*** Opening DATASET ENTRIES ***

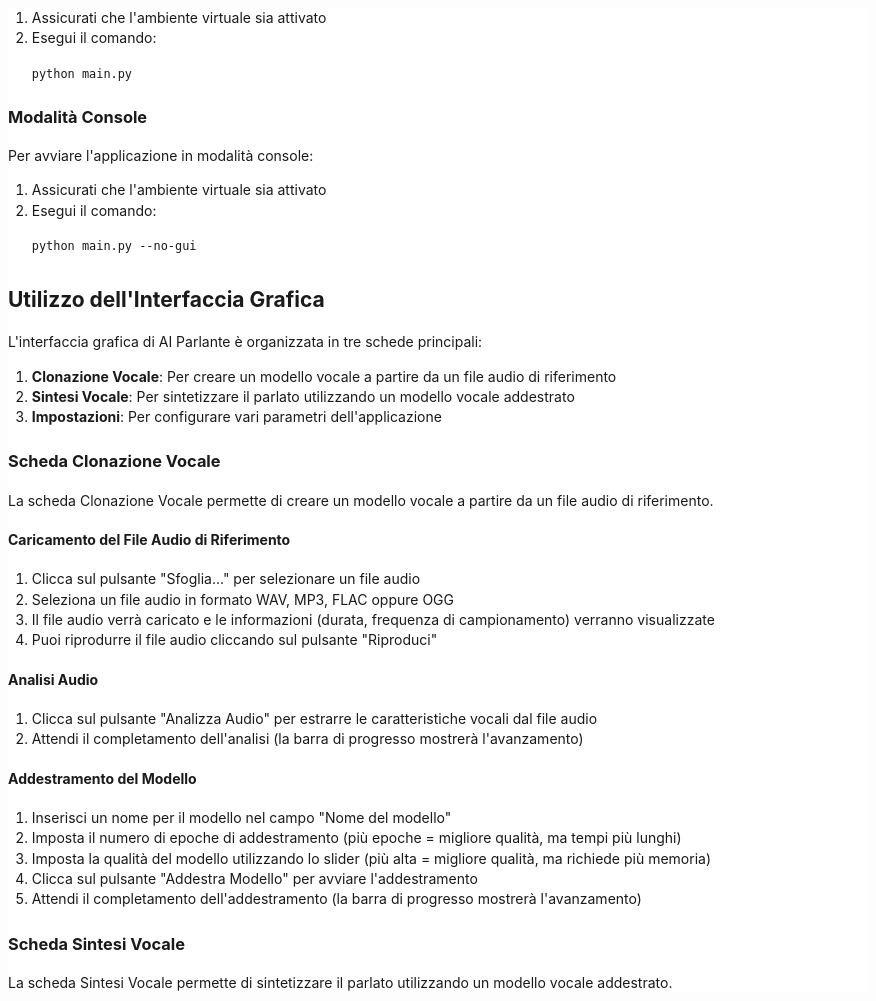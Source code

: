 1. Assicurati che l'ambiente virtuale sia attivato
2. Esegui il comando:
   ```
   python main.py
   ```

### Modalità Console

Per avviare l'applicazione in modalità console:

1. Assicurati che l'ambiente virtuale sia attivato
2. Esegui il comando:
   ```
   python main.py --no-gui
   ```

## Utilizzo dell'Interfaccia Grafica

L'interfaccia grafica di AI Parlante è organizzata in tre schede principali:

1. **Clonazione Vocale**: Per creare un modello vocale a partire da un file audio di riferimento
2. **Sintesi Vocale**: Per sintetizzare il parlato utilizzando un modello vocale addestrato
3. **Impostazioni**: Per configurare vari parametri dell'applicazione

### Scheda Clonazione Vocale

La scheda Clonazione Vocale permette di creare un modello vocale a partire da un file audio di riferimento.

#### Caricamento del File Audio di Riferimento

1. Clicca sul pulsante "Sfoglia..." per selezionare un file audio
2. Seleziona un file audio in formato WAV, MP3, FLAC oppure OGG
3. Il file audio verrà caricato e le informazioni (durata, frequenza di campionamento) verranno visualizzate
4. Puoi riprodurre il file audio cliccando sul pulsante "Riproduci"

#### Analisi Audio

1. Clicca sul pulsante "Analizza Audio" per estrarre le caratteristiche vocali dal file audio
2. Attendi il completamento dell'analisi (la barra di progresso mostrerà l'avanzamento)

#### Addestramento del Modello

1. Inserisci un nome per il modello nel campo "Nome del modello"
2. Imposta il numero di epoche di addestramento (più epoche = migliore qualità, ma tempi più lunghi)
3. Imposta la qualità del modello utilizzando lo slider (più alta = migliore qualità, ma richiede più memoria)
4. Clicca sul pulsante "Addestra Modello" per avviare l'addestramento
5. Attendi il completamento dell'addestramento (la barra di progresso mostrerà l'avanzamento)

### Scheda Sintesi Vocale

La scheda Sintesi Vocale permette di sintetizzare il parlato utilizzando un modello vocale addestrato.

*** Closing DATASET ENTRIES ***

WORK ITEM:
What is needed is an exact copy of the lines above, from the one containing "L'interfaccia grafica di" through the one containing "#### Caricamento del", with nothing added.

EXPECTED ANSWER:
L'interfaccia grafica di AI Parlante è organizzata in tre schede principali:

1. **Clonazione Vocale**: Per creare un modello vocale a partire da un file audio di riferimento
2. **Sintesi Vocale**: Per sintetizzare il parlato utilizzando un modello vocale addestrato
3. **Impostazioni**: Per configurare vari parametri dell'applicazione

### Scheda Clonazione Vocale

La scheda Clonazione Vocale permette di creare un modello vocale a partire da un file audio di riferimento.

#### Caricamento del File Audio di Riferimento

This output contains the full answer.